Por lo que colegí, estaban Elliott y Louisa sentados en el cuarto de estar cuando oyeron llegar el coche, y a Isabel que entraba en la casa. Acababa de oscurecer y estaban ya corridas las cortinas. Elliott, cómodamente arrellanado en un butacón junto al fuego, estaba leyendo una novela, y su hermana bordaba un tapiz para la chimenea. No entró Isabel en el cuarto, sino que subió directamente a su alcoba. Elliott miró a su hermana por encima de las gafas.

—Supongo que habrá ido a quitarse el sombrero. Ahora bajará —dijo Louisa.

Pero Isabel no bajó.

Pasaron varios minutos.

—Puede que esté cansada y que se haya echado un rato.

—¿No te hubiera parecido natural que Larry hubiese entrado?

—No me exasperes, Elliott.

—Allá tú. No es cosa mía.

Volvió a enfrascarse en su libro. Mrs. Bradley continuó trabajando. Pero al cabo de media hora se levantó súbitamente.

—Voy a subir, no sea que le pase algo. Si está descansando, la dejaré.

Salió del cuarto, pero volvió a bajar al poco rato.

—Ha estado llorando. Larry se va a París. Estará allí dos años, y ella ha prometido esperarle.

—¿Para qué quiere ir a París?

—No me preguntes, porque es inútil. No lo sé. Isabel no ha querido decirme nada, sino que lo comprende, y que no quiere ser un estorbo para Larry. Le he dicho que si está dispuesto a dejarla durante dos años no debe de andar muy enamorado; pero me ha contestado que eso no lo puede remediar, y que lo único que le importa es que ella sí está enamorada de él. Entonces le he preguntado que si le sigue queriendo después de lo que ha pasado hoy, y ¿sabes lo que me ha dicho? Que lo que ha pasado hoy la mueve a quererle más que nunca, y que está segura de que Larry la quiere de verdad.

Elliott reflexionó unos momentos.

—¿Y cuando pasen los dos años?

—Ya te he dicho que no lo sé.

—¿No te parece esto muy poco satisfactorio?

—Poquísimo.

—El único consuelo es que los dos son unos chiquillos, y no les hará daño esperar un par de años. En dos años pueden ocurrir muchas cosas.
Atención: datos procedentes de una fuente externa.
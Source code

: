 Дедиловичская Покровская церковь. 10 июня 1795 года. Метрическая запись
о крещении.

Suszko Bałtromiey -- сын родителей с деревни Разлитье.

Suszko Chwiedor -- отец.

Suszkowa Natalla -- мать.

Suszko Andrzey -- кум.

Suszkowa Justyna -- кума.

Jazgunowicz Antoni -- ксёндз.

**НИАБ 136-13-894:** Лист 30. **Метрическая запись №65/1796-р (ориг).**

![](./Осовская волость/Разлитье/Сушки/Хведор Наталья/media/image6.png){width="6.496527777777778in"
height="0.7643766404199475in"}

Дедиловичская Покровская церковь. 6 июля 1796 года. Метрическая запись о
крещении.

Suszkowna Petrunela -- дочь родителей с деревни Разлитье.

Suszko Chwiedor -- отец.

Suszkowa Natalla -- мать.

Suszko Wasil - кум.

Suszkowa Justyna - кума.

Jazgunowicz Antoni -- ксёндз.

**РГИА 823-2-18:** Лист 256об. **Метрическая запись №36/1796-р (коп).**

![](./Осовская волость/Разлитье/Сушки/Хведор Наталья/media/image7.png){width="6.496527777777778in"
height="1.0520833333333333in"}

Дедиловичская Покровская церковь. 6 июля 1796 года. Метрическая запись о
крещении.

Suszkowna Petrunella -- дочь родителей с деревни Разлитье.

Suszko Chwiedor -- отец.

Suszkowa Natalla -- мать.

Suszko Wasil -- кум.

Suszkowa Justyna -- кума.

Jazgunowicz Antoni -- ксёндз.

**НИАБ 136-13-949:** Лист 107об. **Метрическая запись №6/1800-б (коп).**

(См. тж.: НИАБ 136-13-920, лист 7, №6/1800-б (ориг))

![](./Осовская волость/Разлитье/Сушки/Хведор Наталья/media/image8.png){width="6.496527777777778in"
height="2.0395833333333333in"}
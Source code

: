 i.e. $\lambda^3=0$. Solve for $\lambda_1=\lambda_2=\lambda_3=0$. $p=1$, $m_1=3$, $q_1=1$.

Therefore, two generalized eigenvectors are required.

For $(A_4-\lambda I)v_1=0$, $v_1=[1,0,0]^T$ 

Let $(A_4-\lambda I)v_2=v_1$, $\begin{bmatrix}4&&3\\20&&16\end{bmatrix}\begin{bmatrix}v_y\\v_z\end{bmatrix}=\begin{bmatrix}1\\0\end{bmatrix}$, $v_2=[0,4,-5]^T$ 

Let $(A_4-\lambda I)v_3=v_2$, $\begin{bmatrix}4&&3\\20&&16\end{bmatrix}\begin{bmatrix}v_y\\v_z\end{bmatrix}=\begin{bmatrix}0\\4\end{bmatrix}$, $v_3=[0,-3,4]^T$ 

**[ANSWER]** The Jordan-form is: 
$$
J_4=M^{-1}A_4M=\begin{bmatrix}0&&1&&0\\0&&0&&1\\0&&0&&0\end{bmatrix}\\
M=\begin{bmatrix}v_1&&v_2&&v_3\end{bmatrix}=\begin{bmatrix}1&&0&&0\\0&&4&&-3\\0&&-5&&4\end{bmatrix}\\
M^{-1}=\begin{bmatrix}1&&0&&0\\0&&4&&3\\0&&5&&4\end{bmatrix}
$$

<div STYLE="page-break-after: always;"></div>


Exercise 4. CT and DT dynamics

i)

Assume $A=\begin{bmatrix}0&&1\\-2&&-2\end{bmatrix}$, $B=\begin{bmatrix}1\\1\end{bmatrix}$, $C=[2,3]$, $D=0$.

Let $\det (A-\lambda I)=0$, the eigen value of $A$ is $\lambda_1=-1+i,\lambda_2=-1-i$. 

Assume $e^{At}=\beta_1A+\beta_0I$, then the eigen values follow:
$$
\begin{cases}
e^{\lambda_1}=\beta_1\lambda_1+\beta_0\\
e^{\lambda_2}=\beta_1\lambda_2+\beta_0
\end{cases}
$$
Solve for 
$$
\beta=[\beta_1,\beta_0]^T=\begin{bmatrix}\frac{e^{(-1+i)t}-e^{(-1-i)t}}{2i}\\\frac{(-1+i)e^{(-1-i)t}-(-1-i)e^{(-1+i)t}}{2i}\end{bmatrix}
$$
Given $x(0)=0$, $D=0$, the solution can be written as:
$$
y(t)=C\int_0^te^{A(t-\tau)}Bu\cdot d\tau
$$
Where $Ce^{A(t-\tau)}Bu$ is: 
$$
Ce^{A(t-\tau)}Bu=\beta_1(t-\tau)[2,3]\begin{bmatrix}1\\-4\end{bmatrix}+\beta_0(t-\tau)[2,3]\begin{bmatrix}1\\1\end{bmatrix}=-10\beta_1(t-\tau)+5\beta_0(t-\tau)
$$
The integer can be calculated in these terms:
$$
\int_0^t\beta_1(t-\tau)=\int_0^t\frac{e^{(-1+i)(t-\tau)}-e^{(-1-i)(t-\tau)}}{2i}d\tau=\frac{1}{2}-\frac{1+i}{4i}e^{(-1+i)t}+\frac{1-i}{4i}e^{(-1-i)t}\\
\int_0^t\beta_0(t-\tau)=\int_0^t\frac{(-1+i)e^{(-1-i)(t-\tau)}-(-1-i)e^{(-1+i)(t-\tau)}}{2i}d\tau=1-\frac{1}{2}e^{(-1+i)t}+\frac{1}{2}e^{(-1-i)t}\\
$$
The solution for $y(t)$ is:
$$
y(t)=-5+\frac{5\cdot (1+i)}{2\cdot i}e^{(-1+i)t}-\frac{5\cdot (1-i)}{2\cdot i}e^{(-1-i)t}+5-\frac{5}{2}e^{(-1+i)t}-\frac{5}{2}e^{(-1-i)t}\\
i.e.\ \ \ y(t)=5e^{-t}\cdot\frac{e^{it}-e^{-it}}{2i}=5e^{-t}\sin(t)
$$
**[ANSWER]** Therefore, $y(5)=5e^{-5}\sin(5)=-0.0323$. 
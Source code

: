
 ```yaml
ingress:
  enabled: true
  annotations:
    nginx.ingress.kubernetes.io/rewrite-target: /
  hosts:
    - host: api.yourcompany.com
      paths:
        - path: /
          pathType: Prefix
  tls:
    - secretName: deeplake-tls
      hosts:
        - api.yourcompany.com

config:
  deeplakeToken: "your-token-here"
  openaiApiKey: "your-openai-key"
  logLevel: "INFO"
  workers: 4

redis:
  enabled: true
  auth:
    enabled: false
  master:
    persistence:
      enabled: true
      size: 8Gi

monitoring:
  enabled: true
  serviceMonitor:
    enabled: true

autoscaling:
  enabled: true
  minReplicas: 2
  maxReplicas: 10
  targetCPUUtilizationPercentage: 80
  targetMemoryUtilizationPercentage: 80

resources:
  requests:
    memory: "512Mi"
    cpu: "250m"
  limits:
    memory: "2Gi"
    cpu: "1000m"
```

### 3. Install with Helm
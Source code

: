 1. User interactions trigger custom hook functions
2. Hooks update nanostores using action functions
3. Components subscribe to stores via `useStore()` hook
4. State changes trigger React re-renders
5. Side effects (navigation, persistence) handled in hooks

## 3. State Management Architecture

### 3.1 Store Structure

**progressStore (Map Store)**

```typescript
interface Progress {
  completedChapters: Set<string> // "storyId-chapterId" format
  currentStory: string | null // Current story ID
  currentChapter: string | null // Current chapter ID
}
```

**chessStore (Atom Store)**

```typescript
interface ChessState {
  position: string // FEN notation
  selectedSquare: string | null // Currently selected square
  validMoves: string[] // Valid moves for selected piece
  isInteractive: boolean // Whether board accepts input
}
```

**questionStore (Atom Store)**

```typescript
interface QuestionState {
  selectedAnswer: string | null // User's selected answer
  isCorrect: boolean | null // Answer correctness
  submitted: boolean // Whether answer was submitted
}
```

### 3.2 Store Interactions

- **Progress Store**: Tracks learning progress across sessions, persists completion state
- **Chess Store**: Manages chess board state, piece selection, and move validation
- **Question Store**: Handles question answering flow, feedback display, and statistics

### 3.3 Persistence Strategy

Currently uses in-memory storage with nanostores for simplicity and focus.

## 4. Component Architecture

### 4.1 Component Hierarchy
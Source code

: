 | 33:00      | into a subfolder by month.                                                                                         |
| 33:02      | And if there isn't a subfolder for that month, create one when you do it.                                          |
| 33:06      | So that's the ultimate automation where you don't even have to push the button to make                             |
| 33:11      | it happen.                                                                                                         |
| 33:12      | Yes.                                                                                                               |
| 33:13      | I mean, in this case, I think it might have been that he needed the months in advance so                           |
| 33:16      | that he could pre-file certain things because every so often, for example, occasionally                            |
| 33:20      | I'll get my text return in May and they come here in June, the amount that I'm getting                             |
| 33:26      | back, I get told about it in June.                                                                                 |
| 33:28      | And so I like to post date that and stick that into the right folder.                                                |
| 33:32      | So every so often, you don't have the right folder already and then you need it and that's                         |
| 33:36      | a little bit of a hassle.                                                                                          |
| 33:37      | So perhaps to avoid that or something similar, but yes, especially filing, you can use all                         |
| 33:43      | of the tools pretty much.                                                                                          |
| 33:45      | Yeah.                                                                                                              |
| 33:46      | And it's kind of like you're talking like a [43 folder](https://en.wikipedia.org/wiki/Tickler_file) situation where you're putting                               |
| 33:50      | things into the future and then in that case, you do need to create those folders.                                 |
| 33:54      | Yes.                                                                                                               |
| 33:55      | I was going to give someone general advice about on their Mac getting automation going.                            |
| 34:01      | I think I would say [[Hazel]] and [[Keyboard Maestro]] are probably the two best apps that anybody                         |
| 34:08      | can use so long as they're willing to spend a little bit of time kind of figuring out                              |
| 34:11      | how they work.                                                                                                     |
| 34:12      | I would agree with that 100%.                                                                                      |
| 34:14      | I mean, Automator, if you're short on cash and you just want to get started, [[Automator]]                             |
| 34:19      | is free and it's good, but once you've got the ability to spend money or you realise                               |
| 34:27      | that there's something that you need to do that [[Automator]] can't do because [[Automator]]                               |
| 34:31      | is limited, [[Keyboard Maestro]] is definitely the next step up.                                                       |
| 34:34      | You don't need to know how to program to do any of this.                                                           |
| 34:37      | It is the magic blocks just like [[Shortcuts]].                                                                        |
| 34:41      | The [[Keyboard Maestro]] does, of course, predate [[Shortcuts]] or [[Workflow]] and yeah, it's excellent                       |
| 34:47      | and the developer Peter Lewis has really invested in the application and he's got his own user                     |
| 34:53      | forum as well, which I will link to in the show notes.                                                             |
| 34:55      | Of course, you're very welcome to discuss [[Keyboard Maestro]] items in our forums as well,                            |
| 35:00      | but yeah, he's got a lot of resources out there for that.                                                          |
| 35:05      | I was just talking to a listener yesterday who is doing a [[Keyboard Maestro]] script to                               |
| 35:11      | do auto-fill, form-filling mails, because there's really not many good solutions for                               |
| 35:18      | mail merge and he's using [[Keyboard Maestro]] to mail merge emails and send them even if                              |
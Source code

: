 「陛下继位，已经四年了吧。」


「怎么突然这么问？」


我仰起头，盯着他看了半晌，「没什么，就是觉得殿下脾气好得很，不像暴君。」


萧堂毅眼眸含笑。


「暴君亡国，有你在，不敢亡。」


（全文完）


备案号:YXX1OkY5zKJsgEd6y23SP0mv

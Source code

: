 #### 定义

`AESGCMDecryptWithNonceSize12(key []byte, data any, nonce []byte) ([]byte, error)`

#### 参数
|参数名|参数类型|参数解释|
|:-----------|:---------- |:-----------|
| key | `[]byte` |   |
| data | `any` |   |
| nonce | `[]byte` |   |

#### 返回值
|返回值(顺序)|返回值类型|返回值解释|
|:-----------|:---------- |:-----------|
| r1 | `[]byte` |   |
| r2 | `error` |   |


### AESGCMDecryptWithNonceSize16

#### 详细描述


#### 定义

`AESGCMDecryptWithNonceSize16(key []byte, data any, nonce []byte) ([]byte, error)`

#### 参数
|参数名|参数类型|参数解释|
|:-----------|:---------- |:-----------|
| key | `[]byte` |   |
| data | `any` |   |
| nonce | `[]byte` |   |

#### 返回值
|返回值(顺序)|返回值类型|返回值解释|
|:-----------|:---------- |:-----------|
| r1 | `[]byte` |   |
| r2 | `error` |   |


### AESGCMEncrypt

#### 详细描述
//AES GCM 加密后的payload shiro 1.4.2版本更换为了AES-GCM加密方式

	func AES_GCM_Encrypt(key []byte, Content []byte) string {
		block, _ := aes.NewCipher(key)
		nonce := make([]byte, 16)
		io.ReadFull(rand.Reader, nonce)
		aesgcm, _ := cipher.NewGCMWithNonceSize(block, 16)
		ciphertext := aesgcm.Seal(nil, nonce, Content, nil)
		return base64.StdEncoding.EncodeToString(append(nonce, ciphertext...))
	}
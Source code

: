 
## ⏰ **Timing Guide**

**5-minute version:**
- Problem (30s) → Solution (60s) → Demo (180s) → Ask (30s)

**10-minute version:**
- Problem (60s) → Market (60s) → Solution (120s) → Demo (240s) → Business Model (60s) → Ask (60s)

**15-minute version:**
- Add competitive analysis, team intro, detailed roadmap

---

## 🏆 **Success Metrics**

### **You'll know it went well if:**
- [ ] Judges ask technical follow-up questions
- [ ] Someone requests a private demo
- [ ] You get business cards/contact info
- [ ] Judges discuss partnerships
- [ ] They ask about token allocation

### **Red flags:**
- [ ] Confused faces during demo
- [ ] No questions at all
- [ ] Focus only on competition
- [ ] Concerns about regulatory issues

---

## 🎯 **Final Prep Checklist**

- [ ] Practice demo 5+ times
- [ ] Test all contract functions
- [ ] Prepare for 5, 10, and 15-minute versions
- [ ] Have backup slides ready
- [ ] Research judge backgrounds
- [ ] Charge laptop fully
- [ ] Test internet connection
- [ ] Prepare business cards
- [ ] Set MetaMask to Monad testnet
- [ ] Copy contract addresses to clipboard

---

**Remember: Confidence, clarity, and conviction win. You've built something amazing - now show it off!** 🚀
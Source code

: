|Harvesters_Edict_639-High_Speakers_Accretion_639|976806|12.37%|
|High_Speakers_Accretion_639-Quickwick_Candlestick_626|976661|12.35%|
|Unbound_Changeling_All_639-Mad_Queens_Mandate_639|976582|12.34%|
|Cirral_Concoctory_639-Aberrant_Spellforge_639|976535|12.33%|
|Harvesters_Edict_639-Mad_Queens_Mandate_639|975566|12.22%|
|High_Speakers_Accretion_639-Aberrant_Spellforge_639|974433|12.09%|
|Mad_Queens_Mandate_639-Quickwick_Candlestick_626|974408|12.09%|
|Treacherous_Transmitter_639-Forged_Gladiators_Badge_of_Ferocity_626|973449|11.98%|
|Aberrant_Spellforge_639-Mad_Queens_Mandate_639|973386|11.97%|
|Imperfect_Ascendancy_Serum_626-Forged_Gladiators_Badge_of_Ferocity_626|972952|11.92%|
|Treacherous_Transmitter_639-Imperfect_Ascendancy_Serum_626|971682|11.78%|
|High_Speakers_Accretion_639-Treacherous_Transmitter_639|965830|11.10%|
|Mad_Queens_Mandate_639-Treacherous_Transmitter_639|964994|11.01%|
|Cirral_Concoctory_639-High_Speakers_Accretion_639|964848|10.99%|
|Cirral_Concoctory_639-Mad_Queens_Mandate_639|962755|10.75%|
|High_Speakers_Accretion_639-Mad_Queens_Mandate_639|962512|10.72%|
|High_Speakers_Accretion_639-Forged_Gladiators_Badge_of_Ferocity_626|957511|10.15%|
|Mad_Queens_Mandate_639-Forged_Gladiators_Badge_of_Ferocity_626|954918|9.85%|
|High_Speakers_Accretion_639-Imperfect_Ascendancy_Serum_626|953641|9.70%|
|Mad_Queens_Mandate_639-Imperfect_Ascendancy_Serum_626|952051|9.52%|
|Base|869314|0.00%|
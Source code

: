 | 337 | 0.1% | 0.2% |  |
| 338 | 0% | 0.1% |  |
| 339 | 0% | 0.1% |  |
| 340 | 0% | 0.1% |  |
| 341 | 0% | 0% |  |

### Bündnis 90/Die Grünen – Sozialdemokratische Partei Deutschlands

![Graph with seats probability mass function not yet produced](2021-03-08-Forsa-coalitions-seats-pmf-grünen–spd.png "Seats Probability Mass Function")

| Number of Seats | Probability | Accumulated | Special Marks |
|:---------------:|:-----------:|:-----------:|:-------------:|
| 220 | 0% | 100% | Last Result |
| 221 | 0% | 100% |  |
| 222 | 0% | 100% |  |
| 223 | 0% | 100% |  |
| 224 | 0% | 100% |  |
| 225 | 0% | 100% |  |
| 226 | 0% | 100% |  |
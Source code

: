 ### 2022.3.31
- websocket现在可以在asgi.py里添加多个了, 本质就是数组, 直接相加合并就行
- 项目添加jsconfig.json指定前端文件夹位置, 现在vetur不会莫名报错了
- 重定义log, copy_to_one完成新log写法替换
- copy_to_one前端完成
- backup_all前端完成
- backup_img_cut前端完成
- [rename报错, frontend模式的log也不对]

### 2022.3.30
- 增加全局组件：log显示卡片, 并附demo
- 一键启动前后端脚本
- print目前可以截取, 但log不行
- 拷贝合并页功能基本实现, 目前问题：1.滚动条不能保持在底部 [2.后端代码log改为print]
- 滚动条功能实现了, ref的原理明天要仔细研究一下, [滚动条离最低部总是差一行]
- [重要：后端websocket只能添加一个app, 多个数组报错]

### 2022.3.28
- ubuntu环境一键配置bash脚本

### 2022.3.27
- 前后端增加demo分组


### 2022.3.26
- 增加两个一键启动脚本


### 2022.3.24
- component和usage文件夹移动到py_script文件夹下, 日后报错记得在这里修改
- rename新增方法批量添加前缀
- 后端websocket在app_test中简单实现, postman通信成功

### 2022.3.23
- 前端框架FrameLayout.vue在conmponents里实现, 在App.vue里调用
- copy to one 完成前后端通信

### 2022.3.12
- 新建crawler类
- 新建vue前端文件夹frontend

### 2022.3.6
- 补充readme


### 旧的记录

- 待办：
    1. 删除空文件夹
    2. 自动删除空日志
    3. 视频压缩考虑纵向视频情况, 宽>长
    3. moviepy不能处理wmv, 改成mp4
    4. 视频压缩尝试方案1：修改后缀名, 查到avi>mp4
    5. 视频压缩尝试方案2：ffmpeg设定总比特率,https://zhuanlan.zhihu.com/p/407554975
Acordaron que lo mejor sería dejar a Isabel en paz. Aquélla noche cenaban fuera de casa.

—No quiero disgustarla —dijo Mrs. Bradley—. La gente empezaría a preguntarse cosas si la ve con los ojos hinchados.

Mas al día siguiente, estando en familia, Mrs. Bradley volvió a sacar la conversación durante la comida. Sin embargo, fue muy poco lo que logró que dijera Isabel.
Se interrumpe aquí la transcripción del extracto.